Internal and External Equity Comparison

Updated on September 30, 2014

Equity Pay

The internal and external analysis allows an organization to evaluate the compensation plan based on the fairness of employee compensation. The impact of the internal and external forces is important when dealing with pay structure. Equity pay is ensuring that all parties involved are receiving the same benefits based on the internal and external factors.

Internal checklist


Internal Influences

Internal influences involve employees doing the same job, a difference in job responsibilities, or even a specific department but for the same company. The structured pay scale could reflect the highest pay grade at the top and the lowest pay grade at the bottom based on job responsibility. The pay scale allows the employee to view the benefits he or she will receive in relation to the responsibility given. Fair pay and work conditions are an important factor to employees and influence the morale and employee response. According to Martocchio (2008), “Job evaluation is key for casting internally consistent compensation systems as strategic tools. Compensation professionals use job evaluation to establish pay differentials among employees within the company”. The evaluation outlines differences and similarities in job responsibilities, this can be described in the experience level, performance, and knowledge. Internal equity ensures that fairness is throughout the organization based on similar responsibilities.

External Influences

Understanding the external influences is just as important as the internal factors. An evaluation of external factors allows the organization to remain competitive in the market. Organizations are competing to attain the best employees to help their company grow. In turn pay is taken into consideration to compete with other similar organizations. The external wage comparisons can be the same union, geographical area, job similarity, certifications, or the size of the company. Human Resource Managers is responsible to assess the outside competition properly in regard to the above mentioned to maintain a competitive advantage with similar companies. An employee looking to join the organization can easily find the mean or medium pay based on the geographical area and job description. An evaluation of the marketing prices can also be used to retain the employees already on staff. Competitive business will seek out employees from other company, so it is important to ensure that the organization does not allow the competition to steal their employees. This is referred to as poaching or raiding.

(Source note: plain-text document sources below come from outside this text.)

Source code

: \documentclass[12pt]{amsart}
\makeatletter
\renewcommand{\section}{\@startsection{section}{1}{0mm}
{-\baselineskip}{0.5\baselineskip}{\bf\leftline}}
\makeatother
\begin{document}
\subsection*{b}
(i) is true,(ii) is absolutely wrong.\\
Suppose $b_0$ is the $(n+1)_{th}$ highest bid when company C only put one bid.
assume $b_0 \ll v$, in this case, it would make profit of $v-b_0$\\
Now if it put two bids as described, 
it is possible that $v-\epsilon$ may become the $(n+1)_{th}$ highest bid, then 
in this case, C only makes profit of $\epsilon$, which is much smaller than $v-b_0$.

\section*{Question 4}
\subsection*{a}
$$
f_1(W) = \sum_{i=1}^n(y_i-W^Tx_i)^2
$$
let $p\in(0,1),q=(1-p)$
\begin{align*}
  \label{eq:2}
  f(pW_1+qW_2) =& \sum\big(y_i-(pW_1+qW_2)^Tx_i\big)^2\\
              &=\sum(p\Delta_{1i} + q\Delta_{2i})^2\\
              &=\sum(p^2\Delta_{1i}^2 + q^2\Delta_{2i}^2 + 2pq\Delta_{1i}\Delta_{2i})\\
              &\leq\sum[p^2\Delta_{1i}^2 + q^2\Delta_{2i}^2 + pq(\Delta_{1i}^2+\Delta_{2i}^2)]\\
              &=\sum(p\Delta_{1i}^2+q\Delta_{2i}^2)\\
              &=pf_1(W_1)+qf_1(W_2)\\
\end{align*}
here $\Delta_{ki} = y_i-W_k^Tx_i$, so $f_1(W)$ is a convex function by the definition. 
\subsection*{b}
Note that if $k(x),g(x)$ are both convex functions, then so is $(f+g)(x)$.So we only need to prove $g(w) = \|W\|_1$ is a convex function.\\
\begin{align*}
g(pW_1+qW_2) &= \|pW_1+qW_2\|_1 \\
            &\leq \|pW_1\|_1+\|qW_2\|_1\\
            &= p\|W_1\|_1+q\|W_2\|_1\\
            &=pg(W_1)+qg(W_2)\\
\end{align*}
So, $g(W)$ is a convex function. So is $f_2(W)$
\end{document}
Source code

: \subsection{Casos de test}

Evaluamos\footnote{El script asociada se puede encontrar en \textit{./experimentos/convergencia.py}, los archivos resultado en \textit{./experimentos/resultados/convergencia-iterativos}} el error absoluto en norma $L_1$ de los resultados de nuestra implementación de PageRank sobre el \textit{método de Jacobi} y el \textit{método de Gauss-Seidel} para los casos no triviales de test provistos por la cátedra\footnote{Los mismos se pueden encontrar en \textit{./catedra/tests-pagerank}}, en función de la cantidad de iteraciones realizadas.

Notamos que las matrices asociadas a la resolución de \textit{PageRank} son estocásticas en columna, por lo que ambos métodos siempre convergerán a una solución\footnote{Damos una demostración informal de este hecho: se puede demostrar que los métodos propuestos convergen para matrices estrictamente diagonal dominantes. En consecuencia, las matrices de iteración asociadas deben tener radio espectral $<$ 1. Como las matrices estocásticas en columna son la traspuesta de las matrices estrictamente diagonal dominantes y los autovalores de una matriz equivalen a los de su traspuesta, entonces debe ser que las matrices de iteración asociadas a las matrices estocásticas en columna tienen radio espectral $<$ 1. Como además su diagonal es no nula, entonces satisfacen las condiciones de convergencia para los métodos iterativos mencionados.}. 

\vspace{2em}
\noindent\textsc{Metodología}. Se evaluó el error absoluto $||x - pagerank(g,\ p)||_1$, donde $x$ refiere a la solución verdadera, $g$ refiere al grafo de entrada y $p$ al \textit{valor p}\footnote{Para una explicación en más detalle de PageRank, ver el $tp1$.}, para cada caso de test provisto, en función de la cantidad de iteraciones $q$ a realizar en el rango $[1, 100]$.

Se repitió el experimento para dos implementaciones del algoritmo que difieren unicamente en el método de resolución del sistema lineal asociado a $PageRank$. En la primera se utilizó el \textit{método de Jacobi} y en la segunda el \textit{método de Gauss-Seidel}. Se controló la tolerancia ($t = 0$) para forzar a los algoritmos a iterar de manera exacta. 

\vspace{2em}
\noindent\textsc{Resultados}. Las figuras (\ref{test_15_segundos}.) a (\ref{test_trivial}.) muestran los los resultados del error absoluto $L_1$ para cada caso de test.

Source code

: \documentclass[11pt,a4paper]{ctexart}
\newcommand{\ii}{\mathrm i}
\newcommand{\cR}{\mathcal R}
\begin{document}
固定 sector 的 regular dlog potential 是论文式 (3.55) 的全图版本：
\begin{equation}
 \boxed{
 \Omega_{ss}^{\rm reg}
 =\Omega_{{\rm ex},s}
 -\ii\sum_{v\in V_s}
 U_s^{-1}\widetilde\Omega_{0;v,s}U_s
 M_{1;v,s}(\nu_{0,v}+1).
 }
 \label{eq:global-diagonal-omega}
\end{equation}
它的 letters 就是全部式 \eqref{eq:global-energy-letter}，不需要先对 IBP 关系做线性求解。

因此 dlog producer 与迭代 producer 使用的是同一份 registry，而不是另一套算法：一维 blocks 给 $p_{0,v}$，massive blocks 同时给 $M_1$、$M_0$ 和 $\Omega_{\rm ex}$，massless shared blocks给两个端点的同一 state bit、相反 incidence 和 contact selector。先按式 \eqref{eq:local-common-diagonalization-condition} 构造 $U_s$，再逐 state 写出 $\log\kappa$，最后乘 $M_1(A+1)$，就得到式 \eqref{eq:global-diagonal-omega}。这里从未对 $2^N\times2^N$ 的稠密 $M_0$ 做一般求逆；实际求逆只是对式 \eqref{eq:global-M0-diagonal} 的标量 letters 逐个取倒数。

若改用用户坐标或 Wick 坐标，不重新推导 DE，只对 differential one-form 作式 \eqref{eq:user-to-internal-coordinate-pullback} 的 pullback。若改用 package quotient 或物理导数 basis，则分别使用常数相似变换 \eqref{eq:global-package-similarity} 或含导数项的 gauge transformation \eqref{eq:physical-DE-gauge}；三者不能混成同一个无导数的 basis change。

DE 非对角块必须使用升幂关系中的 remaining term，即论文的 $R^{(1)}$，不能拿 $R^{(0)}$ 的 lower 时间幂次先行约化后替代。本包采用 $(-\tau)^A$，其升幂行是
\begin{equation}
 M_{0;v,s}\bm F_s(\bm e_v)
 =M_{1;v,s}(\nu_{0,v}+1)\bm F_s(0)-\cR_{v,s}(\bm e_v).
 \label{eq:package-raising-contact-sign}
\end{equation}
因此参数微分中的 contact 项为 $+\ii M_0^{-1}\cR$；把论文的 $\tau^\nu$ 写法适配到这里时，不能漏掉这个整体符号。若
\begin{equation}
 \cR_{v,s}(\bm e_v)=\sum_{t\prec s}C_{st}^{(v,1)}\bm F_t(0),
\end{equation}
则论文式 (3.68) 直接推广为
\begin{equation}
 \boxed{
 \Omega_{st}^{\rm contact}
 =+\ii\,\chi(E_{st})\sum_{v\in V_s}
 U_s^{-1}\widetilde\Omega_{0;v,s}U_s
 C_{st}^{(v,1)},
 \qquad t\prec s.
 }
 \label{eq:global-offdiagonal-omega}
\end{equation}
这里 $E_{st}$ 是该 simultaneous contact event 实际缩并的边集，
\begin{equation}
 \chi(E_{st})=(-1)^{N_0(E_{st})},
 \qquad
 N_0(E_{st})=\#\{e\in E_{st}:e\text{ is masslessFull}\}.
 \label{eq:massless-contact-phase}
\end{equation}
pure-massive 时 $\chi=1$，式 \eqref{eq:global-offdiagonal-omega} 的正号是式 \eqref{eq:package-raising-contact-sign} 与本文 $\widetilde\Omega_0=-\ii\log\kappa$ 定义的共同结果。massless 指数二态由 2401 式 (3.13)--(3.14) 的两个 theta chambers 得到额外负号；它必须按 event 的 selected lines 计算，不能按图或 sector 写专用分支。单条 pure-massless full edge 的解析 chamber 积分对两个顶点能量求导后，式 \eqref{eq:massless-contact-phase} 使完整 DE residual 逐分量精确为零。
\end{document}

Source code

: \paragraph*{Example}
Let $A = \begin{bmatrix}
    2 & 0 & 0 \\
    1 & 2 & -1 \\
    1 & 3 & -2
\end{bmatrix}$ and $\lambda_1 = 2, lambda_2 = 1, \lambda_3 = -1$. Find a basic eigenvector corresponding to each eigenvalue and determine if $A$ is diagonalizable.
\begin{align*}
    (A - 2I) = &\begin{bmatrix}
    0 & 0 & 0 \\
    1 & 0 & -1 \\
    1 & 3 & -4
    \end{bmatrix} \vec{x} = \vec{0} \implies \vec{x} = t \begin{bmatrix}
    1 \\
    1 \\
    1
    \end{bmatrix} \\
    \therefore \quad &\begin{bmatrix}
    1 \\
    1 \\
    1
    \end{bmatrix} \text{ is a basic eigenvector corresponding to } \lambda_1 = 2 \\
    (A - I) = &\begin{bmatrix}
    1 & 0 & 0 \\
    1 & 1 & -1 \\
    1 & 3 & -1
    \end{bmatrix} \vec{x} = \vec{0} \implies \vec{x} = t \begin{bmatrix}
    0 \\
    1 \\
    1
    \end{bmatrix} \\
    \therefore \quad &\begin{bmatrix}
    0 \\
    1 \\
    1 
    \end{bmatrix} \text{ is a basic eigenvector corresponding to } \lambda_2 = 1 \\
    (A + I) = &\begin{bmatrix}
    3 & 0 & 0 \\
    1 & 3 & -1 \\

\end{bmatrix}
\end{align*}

Advantages and Disadvantages

The advantages of internal and external factors are an important tool used to define and implement a solid base pay, cash compensation, or benefits. Internal equity allows the organization to warrant an equal pay among the employees based on the pay scale or performance. The disadvantage of internal equity is the perception of the employees. An employee can perceive that he or she is doing the same job as another employee and should receive the same pay. Perception of employees may differ from the perception of the employers. The employee may feel that his or her individual performance is the same or above in comparison to the employees who are performing. It creates tension and lowers morale within the workplace. External equity advantages allow the organization to remain competitive for sought out profession or geographical area.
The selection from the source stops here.